Teach Your Child to Read

Multisensory activities to teaching reading skills.
The Targeted Reading Kit


The Targeted Reading kit takes a step-by–step approach to developing reading skills. This easy to use 12-week reading program provides the building blocks of reading mastery. During the program, your child will work on a variety of activities, including:


  • Word building

  • Multiple meanings of common words

  • Story reading (they’ll follow along with the words they are learning)

  • Sign-word vocabulary building



Vowel Pattern Cards: These are the common vowel patterns that are found within words, such as -ap, -ick, and -it. By building sets of words that all have the same vowel pattern, your child will become more familiar with these word groups. This familiarity will bring about some very pleasing results. They will soon be reading words with these vowel patterns more quickly wherever they appear.


Starter Cards: These are consonants and consonant blends that are found at the beginning of words. By changing only the beginning of the word, your student will become familiar with all of the sounds, which will enhance their learning experience exponentially.


Word Endings: These are the endings that are commonly found at the end of words, such as -s, -ing, -ed, and -er. The faster your child can recognize these endings, the easier they will be able to read words that contain them.


Multiple Meaning WordsThese are words that have more than one meaning, such as bat (an animal or a baseball bat.) The more meanings of a word your child knows, the easier it will be for them to read and understand the word when they see it again. There will be several examples of this to give your child as firm a grasp as possible.

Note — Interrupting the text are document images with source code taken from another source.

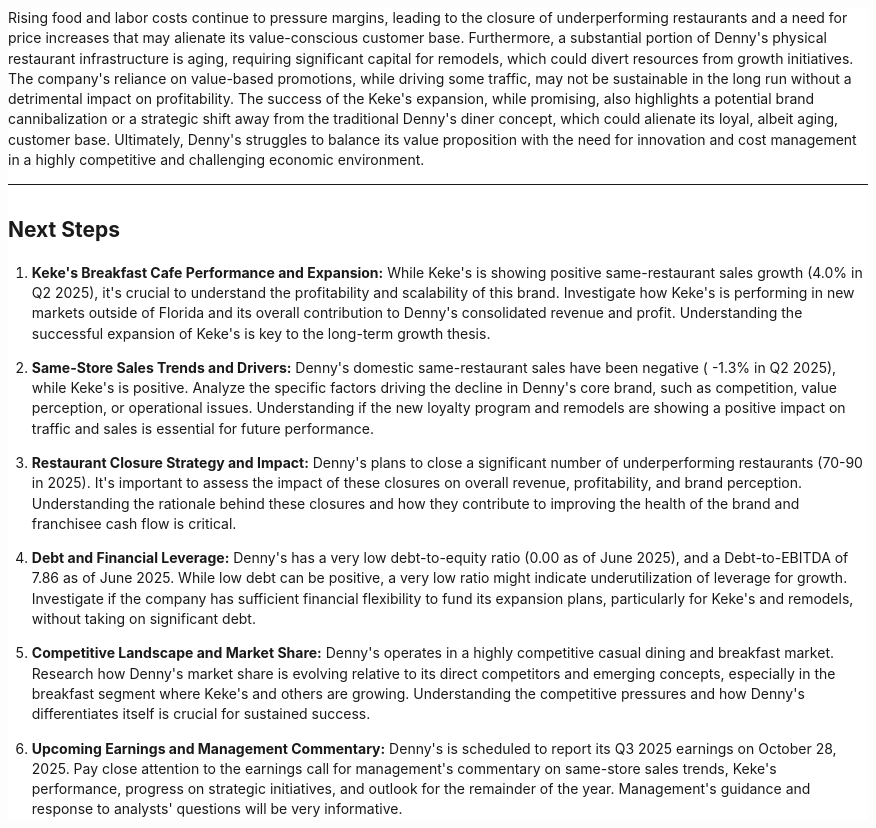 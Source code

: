 Rising food and labor costs continue to pressure margins, leading to the closure of underperforming restaurants and a need for price increases that may alienate its value-conscious customer base. Furthermore, a substantial portion of Denny's physical restaurant infrastructure is aging, requiring significant capital for remodels, which could divert resources from growth initiatives. The company's reliance on value-based promotions, while driving some traffic, may not be sustainable in the long run without a detrimental impact on profitability. The success of the Keke's expansion, while promising, also highlights a potential brand cannibalization or a strategic shift away from the traditional Denny's diner concept, which could alienate its loyal, albeit aging, customer base. Ultimately, Denny's struggles to balance its value proposition with the need for innovation and cost management in a highly competitive and challenging economic environment.

---

## Next Steps

1.  **Keke's Breakfast Cafe Performance and Expansion:** While Keke's is showing positive same-restaurant sales growth (4.0% in Q2 2025), it's crucial to understand the profitability and scalability of this brand. Investigate how Keke's is performing in new markets outside of Florida and its overall contribution to Denny's consolidated revenue and profit. Understanding the successful expansion of Keke's is key to the long-term growth thesis.

2.  **Same-Store Sales Trends and Drivers:** Denny's domestic same-restaurant sales have been negative ( -1.3% in Q2 2025), while Keke's is positive. Analyze the specific factors driving the decline in Denny's core brand, such as competition, value perception, or operational issues. Understanding if the new loyalty program and remodels are showing a positive impact on traffic and sales is essential for future performance.

3.  **Restaurant Closure Strategy and Impact:** Denny's plans to close a significant number of underperforming restaurants (70-90 in 2025). It's important to assess the impact of these closures on overall revenue, profitability, and brand perception. Understanding the rationale behind these closures and how they contribute to improving the health of the brand and franchisee cash flow is critical.

4.  **Debt and Financial Leverage:** Denny's has a very low debt-to-equity ratio (0.00 as of June 2025), and a Debt-to-EBITDA of 7.86 as of June 2025. While low debt can be positive, a very low ratio might indicate underutilization of leverage for growth. Investigate if the company has sufficient financial flexibility to fund its expansion plans, particularly for Keke's and remodels, without taking on significant debt.

5.  **Competitive Landscape and Market Share:** Denny's operates in a highly competitive casual dining and breakfast market. Research how Denny's market share is evolving relative to its direct competitors and emerging concepts, especially in the breakfast segment where Keke's and others are growing. Understanding the competitive pressures and how Denny's differentiates itself is crucial for sustained success.

6.  **Upcoming Earnings and Management Commentary:** Denny's is scheduled to report its Q3 2025 earnings on October 28, 2025. Pay close attention to the earnings call for management's commentary on same-store sales trends, Keke's performance, progress on strategic initiatives, and outlook for the remainder of the year. Management's guidance and response to analysts' questions will be very informative.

Reading Stories: These are short stories that focus on the vowel patterns and multiple meaning words of the week. By reading these stories each day, your child will get to practice reading the words they have been learning in context, seeing how the different meanings are used. Repeated readings of these stories will also help build your child’s reading fluency.


Sight words: These are words that are recognized and understood automatically while reading. Many of these words (eg. what and have) do not follow the phonics rules that are taught, so they need to be memorized. The more words your child can read and understand without having to sound them out, the easier reading becomes. Repeated practice of these words throughout each week helps your child memorize the words, so they can become automatic.